[Your goal]: Here are the records. Write out exactly the lines between the one holding "- Transitioned to" and the one holding "#### conflict-GIT 删掉冲突注释，重新提交", inclusive.

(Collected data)
_ _ _ _
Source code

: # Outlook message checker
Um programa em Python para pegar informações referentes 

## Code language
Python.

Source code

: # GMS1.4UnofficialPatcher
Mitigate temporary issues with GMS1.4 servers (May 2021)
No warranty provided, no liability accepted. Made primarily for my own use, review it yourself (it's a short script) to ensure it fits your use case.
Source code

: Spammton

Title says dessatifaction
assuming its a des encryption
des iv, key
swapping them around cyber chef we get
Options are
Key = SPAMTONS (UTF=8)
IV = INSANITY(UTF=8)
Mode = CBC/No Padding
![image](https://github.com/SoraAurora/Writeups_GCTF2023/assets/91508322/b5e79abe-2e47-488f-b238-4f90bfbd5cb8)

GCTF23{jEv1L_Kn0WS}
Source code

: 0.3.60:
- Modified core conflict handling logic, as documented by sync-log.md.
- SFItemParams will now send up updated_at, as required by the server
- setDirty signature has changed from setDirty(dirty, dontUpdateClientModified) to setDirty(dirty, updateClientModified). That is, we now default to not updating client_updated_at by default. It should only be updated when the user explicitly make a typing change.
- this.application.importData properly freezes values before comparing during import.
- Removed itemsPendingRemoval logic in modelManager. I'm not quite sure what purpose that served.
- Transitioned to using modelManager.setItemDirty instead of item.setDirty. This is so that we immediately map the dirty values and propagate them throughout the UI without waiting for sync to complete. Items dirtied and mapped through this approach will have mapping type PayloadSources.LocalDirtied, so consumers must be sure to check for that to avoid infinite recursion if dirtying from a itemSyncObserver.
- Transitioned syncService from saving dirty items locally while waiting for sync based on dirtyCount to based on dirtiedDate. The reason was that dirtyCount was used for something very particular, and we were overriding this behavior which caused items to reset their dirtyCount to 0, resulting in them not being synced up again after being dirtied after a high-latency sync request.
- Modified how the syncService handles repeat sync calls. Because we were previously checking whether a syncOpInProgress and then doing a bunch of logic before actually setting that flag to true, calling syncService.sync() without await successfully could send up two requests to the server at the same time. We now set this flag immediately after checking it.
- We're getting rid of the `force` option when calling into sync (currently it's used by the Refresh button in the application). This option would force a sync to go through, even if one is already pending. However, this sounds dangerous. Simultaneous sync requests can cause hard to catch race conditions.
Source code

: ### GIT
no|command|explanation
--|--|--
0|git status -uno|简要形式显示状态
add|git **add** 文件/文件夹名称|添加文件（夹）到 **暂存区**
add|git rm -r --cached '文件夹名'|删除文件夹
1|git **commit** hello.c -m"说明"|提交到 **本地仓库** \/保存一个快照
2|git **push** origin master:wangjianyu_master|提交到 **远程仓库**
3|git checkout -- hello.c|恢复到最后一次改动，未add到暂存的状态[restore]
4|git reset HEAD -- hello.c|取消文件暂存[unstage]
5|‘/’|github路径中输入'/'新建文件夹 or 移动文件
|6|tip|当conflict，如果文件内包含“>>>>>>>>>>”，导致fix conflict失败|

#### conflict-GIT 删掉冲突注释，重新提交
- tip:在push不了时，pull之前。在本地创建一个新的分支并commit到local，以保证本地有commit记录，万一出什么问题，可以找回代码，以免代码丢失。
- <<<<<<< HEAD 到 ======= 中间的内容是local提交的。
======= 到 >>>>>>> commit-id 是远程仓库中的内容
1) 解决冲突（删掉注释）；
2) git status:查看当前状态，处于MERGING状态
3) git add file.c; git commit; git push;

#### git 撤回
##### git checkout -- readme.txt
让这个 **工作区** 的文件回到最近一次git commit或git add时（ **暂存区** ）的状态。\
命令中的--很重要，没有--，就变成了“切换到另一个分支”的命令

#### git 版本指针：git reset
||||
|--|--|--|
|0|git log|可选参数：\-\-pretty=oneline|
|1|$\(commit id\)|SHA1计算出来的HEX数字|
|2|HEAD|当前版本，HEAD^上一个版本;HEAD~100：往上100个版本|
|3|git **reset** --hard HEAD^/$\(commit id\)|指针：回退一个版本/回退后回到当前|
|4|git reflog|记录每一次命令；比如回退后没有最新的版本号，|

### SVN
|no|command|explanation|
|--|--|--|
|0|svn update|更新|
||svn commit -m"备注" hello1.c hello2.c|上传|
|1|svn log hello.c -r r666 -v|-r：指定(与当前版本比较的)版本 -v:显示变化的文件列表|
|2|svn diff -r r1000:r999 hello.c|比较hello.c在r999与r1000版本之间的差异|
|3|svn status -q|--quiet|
_ _ _ _
[Written solution]:
- Transitioned to using modelManager.setItemDirty instead of item.setDirty. This is so that we immediately map the dirty values and propagate them throughout the UI without waiting for sync to complete. Items dirtied and mapped through this approach will have mapping type PayloadSources.LocalDirtied, so consumers must be sure to check for that to avoid infinite recursion if dirtying from a itemSyncObserver.
- Transitioned syncService from saving dirty items locally while waiting for sync based on dirtyCount to based on dirtiedDate. The reason was that dirtyCount was used for something very particular, and we were overriding this behavior which caused items to reset their dirtyCount to 0, resulting in them not being synced up again after being dirtied after a high-latency sync request.
- Modified how the syncService handles repeat sync calls. Because we were previously checking whether a syncOpInProgress and then doing a bunch of logic before actually setting that flag to true, calling syncService.sync() without await successfully could send up two requests to the server at the same time. We now set this flag immediately after checking it.
- We're getting rid of the `force` option when calling into sync (currently it's used by the Refresh button in the application). This option would force a sync to go through, even if one is already pending. However, this sounds dangerous. Simultaneous sync requests can cause hard to catch race conditions.
Source code

: ### GIT
no|command|explanation
--|--|--
0|git status -uno|简要形式显示状态
add|git **add** 文件/文件夹名称|添加文件（夹）到 **暂存区**
add|git rm -r --cached '文件夹名'|删除文件夹
1|git **commit** hello.c -m"说明"|提交到 **本地仓库** \/保存一个快照
2|git **push** origin master:wangjianyu_master|提交到 **远程仓库**
3|git checkout -- hello.c|恢复到最后一次改动，未add到暂存的状态[restore]
4|git reset HEAD -- hello.c|取消文件暂存[unstage]
5|‘/’|github路径中输入'/'新建文件夹 or 移动文件
|6|tip|当conflict，如果文件内包含“>>>>>>>>>>”，导致fix conflict失败|

#### conflict-GIT 删掉冲突注释，重新提交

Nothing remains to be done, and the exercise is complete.